Today’s post comes from John Laster, Director of the Presidential Materials Division at the National Archives.
It is American Archives Month! This is an opportunity to celebrate our profession—all that we have accomplished and the exciting challenges that await us in the future. For me, there is nothing more exciting—or daunting—than the challenges that digital records pose for archivists.
As the Director of the Presidential Materials Division, I see firsthand the issues playing out when born-digital Presidential records are transferred every four or eight years and then again through the following steps of the lifecycle as these records are searched, reviewed, and made available.
Digital records are nothing new, but with each passing year they become more prevalent and intertwined in our professional lives. With Presidential records, we have gone from receiving basic email created by the Reagan administration to preparing to accept a wide range of information from social media sites used by President Obama’s Office of Digital Strategies. The variety of electronic records created grows. And the volume grows. The Clinton administration created less than 4 terabytes while the George W. Bush administration generated nearly 80 terabytes.
I have been asked to reflect on the challenges that digital records pose for archivists. Many meetings of professional organizations contain important and nuanced discussions of this topic. A simple Google search reveals a wealth of interesting and thought-provoking pieces devoted to this issue. Born-digital records can challenge our archival assumptions about series, arrangement, and even description. But for most of us, theoretical discussions have to be balanced by the practical question of how we can do our work.
Using absolute terms can be dangerous. But I think it is safe to say that there has never been a time when archivists have had to depend so heavily on non-archivists in order to do our work. We rely on IT professionals to help us ingest electronic record and to help us develop ways of preserving, reviewing, and releasing those records in an electronic format. This presents us with one of the biggest challenges we face. Our Information Technology Office has a strong understanding of what we archivists need. However, working with IT professionals outside of the agency requires that archivists learn to speak their language in order to ensure that the services they provide are the ones we need.
So what do we need? We need to receive the records. But even this seemingly simple task is complex.
Transferring records has moved well beyond hardware being passed from creators to archivists. There is the challenge of sheer logistics—there is a certain amount of physics involved just in getting digital content transferred in an appropriate amount of time. Formats also pose challenges, but we need to make sure we capture the data and can preserve it forever. Under the terms of the Presidential Records Act, anything that rises to the level of record is transferred to the Archives as permanent. This obligates us to figure out how to ingest (or transform appropriately before ingest) a wide variety of formats being used by the records creators.

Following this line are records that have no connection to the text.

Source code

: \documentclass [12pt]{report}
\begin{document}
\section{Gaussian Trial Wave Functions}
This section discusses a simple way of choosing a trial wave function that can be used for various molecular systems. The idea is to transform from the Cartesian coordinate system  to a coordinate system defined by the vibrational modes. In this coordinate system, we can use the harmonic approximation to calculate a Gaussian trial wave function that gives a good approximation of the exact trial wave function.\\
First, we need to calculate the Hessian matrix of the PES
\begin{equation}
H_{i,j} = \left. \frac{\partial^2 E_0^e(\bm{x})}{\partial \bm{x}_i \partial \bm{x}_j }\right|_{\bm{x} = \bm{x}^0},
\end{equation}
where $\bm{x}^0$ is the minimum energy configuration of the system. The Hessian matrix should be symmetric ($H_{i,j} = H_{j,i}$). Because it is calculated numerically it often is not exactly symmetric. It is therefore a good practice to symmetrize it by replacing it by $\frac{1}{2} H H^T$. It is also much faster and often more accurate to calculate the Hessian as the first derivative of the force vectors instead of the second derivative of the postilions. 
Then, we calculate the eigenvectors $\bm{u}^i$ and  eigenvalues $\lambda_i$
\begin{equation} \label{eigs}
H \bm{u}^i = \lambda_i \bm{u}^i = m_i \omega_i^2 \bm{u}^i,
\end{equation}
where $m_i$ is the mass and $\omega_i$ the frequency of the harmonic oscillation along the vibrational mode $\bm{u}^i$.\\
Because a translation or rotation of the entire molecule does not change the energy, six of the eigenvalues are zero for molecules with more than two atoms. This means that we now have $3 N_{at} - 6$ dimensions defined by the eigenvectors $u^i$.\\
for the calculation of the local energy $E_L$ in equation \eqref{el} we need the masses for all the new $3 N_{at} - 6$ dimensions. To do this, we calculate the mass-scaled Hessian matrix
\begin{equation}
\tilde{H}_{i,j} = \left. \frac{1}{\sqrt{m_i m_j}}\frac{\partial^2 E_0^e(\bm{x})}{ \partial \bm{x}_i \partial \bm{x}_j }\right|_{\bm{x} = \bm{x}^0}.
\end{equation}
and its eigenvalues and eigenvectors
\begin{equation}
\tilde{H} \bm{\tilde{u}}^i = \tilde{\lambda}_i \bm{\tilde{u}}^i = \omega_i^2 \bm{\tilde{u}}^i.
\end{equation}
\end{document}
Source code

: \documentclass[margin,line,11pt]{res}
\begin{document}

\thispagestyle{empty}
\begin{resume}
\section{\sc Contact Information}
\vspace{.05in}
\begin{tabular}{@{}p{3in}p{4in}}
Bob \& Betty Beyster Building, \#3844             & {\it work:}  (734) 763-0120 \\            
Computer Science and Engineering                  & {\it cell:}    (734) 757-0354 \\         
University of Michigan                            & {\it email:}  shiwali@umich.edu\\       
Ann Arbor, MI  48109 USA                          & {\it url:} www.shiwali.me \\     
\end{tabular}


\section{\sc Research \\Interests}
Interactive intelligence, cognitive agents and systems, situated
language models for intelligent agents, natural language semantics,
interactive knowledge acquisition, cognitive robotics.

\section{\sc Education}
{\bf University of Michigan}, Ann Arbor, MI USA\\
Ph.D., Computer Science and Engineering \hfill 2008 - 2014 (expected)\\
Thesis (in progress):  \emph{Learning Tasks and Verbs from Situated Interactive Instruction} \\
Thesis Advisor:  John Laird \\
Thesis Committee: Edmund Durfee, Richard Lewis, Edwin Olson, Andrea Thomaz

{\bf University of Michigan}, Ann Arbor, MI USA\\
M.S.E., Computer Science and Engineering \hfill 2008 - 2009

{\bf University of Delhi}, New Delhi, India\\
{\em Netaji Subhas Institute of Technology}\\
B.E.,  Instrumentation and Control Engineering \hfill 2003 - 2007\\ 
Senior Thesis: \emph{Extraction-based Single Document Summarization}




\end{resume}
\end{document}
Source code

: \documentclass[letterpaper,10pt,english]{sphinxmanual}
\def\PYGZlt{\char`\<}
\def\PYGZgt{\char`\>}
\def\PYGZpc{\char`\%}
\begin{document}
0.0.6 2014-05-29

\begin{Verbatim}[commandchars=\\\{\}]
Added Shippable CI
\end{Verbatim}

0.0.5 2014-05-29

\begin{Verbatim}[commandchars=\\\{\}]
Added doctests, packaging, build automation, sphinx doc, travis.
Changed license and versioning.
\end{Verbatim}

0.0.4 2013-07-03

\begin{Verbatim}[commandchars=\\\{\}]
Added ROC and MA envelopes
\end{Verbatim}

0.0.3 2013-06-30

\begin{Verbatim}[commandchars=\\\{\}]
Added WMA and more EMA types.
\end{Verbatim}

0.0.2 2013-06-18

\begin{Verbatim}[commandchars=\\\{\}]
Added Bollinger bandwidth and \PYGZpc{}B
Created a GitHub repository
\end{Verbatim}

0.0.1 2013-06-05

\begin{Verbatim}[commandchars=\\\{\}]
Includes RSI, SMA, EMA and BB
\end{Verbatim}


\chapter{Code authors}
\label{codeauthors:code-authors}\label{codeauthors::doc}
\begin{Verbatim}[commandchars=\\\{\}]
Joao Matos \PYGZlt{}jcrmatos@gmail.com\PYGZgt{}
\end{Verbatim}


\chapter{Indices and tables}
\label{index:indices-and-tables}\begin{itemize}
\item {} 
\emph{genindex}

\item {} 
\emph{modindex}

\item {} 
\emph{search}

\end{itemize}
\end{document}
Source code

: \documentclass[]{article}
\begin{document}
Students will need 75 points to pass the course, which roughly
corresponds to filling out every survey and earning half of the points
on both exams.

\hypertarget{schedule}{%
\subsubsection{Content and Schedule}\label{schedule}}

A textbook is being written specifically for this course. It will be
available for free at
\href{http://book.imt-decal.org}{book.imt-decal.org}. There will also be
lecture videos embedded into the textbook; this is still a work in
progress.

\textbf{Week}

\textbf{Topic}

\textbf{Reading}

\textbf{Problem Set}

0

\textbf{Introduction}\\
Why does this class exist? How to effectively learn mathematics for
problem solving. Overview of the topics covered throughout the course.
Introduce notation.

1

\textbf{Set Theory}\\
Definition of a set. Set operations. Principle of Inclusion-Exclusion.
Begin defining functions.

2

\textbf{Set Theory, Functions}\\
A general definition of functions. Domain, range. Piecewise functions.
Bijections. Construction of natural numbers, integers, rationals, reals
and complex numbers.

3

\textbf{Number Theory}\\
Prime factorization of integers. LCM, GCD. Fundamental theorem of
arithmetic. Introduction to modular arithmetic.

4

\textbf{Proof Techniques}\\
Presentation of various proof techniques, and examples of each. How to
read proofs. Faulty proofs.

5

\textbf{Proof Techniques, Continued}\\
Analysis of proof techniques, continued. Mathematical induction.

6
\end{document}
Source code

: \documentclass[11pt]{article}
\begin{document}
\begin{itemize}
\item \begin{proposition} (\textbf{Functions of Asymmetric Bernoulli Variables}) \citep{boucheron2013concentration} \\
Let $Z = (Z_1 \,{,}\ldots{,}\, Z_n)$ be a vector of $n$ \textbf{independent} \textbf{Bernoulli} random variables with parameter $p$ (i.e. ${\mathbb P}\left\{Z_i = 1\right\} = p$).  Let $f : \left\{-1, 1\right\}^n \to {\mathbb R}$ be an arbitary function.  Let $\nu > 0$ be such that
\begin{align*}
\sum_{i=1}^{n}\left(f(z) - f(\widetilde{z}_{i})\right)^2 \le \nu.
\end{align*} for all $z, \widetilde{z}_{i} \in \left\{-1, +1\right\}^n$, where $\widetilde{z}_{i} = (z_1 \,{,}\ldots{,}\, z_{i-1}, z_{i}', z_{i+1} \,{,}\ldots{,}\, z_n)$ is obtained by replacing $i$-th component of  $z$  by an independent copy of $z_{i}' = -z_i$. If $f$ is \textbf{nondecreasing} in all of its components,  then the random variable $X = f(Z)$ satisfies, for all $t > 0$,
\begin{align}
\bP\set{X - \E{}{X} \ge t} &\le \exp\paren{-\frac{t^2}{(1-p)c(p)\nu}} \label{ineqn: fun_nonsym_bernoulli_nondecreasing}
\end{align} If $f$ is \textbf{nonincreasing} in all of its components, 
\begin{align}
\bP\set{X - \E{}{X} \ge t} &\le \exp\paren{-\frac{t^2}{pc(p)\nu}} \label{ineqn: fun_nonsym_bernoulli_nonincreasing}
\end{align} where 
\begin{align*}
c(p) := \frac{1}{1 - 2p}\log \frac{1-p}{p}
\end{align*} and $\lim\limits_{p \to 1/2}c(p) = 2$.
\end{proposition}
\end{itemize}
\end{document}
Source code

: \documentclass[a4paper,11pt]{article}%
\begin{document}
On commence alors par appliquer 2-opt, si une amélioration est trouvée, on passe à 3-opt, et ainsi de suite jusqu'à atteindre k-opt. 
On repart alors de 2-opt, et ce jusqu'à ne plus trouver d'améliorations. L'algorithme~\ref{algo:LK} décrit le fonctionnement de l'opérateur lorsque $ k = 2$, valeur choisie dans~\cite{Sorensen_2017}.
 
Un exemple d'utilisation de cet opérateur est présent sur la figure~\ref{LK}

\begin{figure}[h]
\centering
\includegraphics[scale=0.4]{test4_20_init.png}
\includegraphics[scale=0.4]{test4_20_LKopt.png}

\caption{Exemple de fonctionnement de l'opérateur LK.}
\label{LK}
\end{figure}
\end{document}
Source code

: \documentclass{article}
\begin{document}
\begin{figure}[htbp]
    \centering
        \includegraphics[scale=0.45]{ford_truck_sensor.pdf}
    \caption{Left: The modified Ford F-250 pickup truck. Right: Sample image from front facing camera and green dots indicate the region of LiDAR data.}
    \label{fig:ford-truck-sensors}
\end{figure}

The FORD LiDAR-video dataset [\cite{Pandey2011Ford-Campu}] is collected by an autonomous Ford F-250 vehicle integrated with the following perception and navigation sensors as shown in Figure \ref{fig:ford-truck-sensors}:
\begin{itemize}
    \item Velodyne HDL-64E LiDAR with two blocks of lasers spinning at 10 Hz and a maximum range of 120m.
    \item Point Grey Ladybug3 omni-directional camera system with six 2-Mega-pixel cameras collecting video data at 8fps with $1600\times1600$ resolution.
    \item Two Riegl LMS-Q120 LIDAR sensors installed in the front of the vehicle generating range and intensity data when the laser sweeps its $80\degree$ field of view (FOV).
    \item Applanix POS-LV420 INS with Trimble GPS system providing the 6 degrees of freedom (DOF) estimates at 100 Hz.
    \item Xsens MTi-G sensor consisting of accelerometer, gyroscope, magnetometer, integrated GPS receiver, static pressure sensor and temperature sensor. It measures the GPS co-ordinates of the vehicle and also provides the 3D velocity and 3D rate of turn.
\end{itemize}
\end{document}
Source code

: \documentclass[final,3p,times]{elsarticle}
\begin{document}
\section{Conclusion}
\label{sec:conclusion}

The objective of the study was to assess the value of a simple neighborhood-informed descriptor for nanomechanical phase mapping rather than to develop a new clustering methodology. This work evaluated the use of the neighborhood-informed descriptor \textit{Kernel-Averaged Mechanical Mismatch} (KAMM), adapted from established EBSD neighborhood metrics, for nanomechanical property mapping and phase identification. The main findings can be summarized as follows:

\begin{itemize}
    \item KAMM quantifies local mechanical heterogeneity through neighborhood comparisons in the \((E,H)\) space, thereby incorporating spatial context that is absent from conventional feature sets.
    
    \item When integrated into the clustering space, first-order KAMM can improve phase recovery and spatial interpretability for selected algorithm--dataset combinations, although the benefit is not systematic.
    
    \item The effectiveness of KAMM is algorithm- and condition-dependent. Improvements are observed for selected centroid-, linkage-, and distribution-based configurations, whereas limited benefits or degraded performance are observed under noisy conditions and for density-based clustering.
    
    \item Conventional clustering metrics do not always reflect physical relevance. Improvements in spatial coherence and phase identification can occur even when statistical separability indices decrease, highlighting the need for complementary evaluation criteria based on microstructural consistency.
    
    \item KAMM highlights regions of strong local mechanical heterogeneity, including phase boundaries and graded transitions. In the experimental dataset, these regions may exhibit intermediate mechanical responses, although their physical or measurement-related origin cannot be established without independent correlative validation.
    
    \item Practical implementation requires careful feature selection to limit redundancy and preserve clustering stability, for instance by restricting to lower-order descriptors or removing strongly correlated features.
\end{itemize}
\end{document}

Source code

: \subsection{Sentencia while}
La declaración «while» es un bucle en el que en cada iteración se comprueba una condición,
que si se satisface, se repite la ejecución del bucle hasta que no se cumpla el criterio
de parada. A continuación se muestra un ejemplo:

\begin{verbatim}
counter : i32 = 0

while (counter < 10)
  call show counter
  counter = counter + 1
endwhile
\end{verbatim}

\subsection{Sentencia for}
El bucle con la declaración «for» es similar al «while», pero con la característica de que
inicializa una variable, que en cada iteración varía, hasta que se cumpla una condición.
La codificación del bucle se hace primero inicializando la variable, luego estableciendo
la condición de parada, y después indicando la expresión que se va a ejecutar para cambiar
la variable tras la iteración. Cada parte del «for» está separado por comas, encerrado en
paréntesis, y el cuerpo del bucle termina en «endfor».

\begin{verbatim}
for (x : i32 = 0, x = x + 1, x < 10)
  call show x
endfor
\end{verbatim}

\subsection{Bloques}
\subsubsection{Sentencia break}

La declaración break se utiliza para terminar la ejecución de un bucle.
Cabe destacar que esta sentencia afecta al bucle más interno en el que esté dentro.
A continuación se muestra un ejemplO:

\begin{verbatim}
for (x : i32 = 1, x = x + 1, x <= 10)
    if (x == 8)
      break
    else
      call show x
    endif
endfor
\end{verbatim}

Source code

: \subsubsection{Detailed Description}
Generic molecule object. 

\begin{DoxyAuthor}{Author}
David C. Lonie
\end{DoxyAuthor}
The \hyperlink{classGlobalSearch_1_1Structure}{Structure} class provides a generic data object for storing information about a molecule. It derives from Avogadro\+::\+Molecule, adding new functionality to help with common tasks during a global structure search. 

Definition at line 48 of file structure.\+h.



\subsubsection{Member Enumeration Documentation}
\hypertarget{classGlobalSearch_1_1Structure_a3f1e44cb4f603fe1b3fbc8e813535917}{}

While we strive to keep up with developments and changes in the ways records are being created, we nonetheless need to analyze formats to determine their suitability for transfer and ingest. Format analysis and planning for export and transfer require a significant amount of attention on the part of archivists and information professionals working on these tasks. Since we strive to preserve and access the data and not the systems, proprietary formats can sometimes prove a challenge to export and ingest. We never want to be in a situation of perpetuating proprietary formats.
Search and accessibility challenge us as well. Traditional searches of electronic records will return a word or phrase with 100% reliability, which can be useful at times. But when you must search common words across a large body of records, say the approximately 200 million emails NARA received from the George W. Bush administration, finding needed documents can become daunting. For instance, Boolean searches are often inadequate for the many subject-based requests received under the provisions of the Freedom of Information Act. Taking advantage of strides made in the e-discovery field requires integration with the tools and systems that we do have in order to make search and access as seamless as possible.
We must continue to seek ways to integrate new and better technologies into our work here at the National Archives and Records Administration, such as technology that will allow us to speed the redaction of personally identifiable information (PII) or identify advisory information that must be withheld. Technology is key if NARA hopes to be able to review such large volumes of born-electronic records in order to make them available to the public.
The challenges of born-digital materials loom large over the archival profession. We have a tremendous opportunity, however, to study and use the flexibility of archival theory to adequately preserve and provide these records to an increasingly interested public. It is an incredibly exciting time to be an archivist!